What is ‘D’? It means literally – Deception, Digitization, Depopulation, Deurbanisation, and many more…The list is long. Chinese administration has a monopoly over some of them.
So when former Morgan Stanley Asia chairman and noted economist Stephen Roach, who is considered one of the world’s leading experts on Asia, warned last week that “Beijing’s crackdown against U.S.-listed China stocks will have widespread market implications…..” it got wide attention. He believes the actions are signaling the early stages of the cold war and the “tensions between the world’s two largest economies could get to levels not seen since the early 1970s.” His observation cannot be taken lightly.
Last week Beijing regulators targeted China education stocks TAL Education and New Oriental Education and Technology and the ride-hailing company Didi and suddenly their shares tumbled. In fact, there is a strong opinion building up in the US that it’s too risky to invest in China stocks that trade on U.S. exchanges due to the regulation threat. Today it was education, tomorrow it could be pharma. Such state intervention will end up sucking liquidity.

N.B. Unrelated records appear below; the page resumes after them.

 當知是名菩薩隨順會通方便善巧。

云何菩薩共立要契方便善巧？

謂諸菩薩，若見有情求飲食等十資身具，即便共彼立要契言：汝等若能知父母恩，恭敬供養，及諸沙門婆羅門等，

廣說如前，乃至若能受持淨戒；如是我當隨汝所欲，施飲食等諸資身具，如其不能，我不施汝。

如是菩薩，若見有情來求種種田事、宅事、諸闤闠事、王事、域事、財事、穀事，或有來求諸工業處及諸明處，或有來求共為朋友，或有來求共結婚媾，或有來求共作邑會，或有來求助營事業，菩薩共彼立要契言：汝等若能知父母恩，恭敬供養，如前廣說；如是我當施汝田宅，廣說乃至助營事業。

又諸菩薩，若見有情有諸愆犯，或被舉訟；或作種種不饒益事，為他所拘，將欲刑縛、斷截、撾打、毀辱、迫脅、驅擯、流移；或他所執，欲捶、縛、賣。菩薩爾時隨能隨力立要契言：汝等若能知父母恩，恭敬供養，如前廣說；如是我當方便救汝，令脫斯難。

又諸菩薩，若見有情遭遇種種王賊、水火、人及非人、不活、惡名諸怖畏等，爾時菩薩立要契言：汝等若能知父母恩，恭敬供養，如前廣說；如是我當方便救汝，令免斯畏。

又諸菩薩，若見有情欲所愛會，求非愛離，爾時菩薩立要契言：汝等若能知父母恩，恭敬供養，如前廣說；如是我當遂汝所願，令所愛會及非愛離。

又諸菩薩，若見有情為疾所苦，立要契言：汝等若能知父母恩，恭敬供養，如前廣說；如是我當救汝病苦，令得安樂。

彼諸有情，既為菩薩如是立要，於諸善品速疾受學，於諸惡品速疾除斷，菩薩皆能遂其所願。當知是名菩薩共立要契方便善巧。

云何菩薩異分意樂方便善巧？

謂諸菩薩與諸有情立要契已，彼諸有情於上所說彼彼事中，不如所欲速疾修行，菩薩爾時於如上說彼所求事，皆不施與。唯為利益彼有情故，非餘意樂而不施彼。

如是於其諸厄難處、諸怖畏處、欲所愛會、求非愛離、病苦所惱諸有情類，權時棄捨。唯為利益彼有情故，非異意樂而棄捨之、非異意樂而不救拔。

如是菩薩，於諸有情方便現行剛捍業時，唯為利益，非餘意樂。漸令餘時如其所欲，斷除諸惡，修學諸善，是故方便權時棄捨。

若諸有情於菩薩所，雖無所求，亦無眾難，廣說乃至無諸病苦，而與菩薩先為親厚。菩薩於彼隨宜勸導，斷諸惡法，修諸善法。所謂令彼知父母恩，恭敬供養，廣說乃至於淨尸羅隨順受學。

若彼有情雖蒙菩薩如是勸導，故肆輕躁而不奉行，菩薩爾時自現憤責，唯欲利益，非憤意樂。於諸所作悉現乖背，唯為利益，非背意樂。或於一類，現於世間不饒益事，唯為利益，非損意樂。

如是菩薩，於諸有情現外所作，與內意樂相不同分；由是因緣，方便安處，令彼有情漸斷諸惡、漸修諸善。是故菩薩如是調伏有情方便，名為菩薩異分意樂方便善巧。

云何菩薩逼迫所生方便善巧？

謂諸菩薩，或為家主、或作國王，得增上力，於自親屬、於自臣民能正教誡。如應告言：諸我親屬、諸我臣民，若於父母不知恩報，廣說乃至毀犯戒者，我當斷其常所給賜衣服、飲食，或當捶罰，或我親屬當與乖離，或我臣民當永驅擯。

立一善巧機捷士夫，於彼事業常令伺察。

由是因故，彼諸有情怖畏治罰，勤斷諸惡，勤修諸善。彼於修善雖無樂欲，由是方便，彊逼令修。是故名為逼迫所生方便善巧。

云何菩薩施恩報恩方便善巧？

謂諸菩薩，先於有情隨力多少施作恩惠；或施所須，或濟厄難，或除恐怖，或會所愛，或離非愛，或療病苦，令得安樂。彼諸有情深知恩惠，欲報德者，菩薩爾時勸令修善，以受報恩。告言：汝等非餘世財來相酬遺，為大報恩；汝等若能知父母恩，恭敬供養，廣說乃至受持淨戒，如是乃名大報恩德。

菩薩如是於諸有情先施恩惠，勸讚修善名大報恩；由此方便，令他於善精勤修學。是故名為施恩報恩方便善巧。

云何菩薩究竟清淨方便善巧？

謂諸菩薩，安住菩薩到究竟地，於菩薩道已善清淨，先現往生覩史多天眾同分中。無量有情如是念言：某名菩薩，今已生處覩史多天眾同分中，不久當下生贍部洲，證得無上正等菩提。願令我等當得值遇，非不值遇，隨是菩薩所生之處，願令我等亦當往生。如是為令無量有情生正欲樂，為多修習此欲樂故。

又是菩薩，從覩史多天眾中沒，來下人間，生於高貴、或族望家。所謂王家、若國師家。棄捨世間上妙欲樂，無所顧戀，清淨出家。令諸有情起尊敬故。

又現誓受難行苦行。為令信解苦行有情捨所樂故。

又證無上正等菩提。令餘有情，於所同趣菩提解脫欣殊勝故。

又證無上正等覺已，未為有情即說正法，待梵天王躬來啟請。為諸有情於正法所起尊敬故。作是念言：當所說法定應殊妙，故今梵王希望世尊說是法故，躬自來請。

Many others who keep a hawkish eye on China’s game plans have also warned that U.S.-China relations were eroding and the two countries were on the brink of a cold war. It seems this time China has crossed the line. “These are actions that are really in getting to the core of what has been so exciting about China for a number of years,” Roach said. In a recent interview, he continues “I am a congenital optimist when it comes to China. But I find these actions really quite disturbing….China is going after the core of its new entrepreneurial-driven economy, and it’s going after its business models. Even if U.S. companies don’t trade directly with China, virtually everything they touch goes through global supply chains, so a chill in the U.S.-China relationship has significant implications for U.S. companies and for investors investing in U.S. companies. You can’t get away from the China connection.”
Many others have warned investors on similar lines that it’s too risky to invest in China stocks that trade on U.S. exchanges due to the regulation threat. Beijing’s crackdown on US-listed Chinese stocks will have certainly widespread market implications.
Chinese action is a step in the wrong direction that must be taken very seriously by the world community because this could lead to a third world war-like situation that will not be fought on the battlefield. A sign of an early stage of a cold war is clearly looming.